● Exercise requirements:
Beginning with the line where "1. When installing" appears, please restate each line of the records below word for word until the last one, inclusive, and nothing else.

Collected data:
[Start of Attachment]
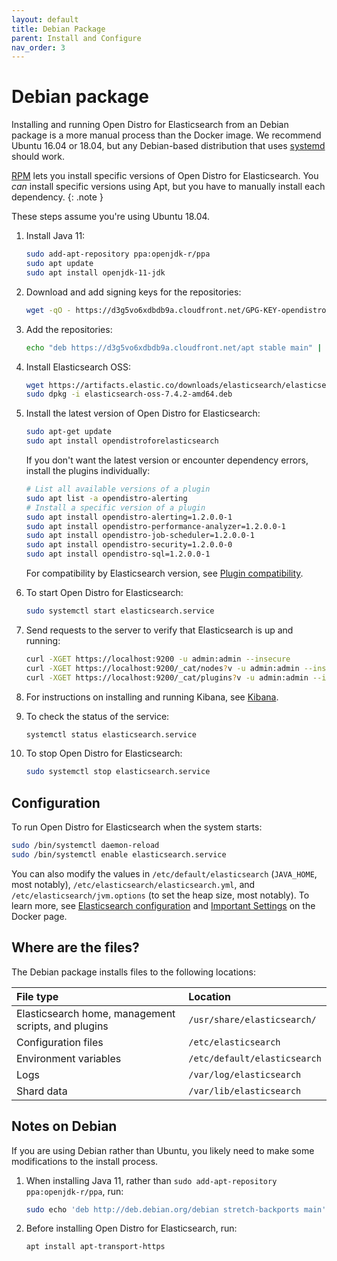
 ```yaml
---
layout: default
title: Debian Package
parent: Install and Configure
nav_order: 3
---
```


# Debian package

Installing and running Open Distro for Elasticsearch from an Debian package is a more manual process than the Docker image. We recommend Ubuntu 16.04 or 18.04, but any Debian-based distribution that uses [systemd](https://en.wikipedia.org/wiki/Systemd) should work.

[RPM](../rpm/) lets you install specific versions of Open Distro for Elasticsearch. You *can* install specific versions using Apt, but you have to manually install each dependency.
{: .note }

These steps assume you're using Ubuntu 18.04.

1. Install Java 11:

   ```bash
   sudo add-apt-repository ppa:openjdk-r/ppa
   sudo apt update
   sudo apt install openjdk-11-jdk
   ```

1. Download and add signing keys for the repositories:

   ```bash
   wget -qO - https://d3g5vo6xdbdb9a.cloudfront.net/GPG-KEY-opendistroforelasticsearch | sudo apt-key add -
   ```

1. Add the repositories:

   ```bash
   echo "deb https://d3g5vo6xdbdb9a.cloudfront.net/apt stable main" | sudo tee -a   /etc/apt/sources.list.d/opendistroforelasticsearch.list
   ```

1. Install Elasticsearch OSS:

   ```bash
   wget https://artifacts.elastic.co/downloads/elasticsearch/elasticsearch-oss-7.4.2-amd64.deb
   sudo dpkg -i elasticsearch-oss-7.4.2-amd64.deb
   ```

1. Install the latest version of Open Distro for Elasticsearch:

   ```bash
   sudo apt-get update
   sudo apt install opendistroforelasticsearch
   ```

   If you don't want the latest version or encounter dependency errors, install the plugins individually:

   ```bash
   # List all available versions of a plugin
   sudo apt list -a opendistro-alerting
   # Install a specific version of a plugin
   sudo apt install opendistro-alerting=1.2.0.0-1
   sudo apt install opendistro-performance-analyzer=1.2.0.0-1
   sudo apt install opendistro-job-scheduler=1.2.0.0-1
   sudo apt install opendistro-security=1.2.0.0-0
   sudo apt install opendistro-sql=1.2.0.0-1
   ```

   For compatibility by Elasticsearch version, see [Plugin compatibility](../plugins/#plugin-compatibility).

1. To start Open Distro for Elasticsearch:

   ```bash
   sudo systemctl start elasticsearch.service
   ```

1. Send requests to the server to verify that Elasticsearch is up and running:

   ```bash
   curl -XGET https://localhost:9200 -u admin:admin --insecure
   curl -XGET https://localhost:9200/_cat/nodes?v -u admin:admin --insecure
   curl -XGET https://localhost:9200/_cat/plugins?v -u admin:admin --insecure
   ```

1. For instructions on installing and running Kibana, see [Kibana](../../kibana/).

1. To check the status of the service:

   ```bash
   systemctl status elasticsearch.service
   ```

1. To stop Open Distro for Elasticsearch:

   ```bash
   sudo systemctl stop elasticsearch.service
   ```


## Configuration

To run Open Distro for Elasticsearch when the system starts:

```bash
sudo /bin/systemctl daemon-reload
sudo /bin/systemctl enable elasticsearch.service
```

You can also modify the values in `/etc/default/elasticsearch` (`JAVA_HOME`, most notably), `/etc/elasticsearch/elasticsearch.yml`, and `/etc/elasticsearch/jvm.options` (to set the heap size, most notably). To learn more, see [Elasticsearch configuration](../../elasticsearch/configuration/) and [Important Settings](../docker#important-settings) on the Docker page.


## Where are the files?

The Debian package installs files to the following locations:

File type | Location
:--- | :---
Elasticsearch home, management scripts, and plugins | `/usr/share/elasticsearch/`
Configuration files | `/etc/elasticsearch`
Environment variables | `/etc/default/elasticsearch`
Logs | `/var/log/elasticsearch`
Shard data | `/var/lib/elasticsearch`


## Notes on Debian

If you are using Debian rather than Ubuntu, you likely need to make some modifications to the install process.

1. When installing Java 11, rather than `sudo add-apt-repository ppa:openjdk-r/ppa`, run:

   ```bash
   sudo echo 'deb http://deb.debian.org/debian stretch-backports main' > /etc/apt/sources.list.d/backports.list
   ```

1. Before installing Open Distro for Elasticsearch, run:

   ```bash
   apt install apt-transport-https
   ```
[End of Attachment]
● Answer section:
1. When installing Java 11, rather than `sudo add-apt-repository ppa:openjdk-r/ppa`, run:

   ```bash
   sudo echo 'deb http://deb.debian.org/debian stretch-backports main' > /etc/apt/sources.list.d/backports.list
   ```

1. Before installing Open Distro for Elasticsearch, run:

   ```bash
   apt install apt-transport-https
   ```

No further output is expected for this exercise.